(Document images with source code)
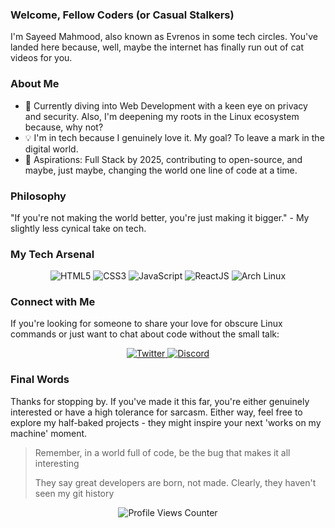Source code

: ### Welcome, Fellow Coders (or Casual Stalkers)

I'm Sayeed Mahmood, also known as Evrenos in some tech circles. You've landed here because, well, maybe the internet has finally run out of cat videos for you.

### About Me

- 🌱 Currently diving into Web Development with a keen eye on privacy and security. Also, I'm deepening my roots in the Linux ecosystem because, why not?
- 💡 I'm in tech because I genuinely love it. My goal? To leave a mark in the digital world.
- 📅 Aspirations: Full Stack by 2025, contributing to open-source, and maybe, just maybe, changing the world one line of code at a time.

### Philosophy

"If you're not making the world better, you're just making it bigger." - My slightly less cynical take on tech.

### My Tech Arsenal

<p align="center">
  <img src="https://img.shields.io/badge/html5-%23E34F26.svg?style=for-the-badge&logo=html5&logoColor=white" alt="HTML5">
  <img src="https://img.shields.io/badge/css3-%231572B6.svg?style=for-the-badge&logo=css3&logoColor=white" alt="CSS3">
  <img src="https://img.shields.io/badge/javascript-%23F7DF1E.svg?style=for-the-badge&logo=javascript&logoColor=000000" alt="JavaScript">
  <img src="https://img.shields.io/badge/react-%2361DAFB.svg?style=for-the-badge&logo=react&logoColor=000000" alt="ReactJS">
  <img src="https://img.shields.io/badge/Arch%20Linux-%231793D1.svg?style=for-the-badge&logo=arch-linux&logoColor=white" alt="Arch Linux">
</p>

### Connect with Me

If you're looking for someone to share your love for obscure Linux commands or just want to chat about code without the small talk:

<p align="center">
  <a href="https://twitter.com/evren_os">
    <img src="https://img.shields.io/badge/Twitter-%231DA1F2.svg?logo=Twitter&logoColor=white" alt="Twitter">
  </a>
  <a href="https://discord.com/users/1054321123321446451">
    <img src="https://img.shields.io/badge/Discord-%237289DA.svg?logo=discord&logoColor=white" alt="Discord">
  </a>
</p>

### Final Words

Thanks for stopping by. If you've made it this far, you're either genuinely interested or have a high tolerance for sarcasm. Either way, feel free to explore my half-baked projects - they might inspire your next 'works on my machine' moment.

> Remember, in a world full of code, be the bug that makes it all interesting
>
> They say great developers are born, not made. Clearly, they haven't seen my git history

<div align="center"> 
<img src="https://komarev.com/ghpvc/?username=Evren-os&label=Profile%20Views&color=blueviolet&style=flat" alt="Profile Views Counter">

- DESCRIPTION OF THE TASK:
From the records above, copy out the line with "- 💡 I'm in tech", the line with "### Philosophy", and every line between them, word for word.

- EXPECTED ANSWER:
- 💡 I'm in tech because I genuinely love it. My goal? To leave a mark in the digital world.
- 📅 Aspirations: Full Stack by 2025, contributing to open-source, and maybe, just maybe, changing the world one line of code at a time.

### Philosophy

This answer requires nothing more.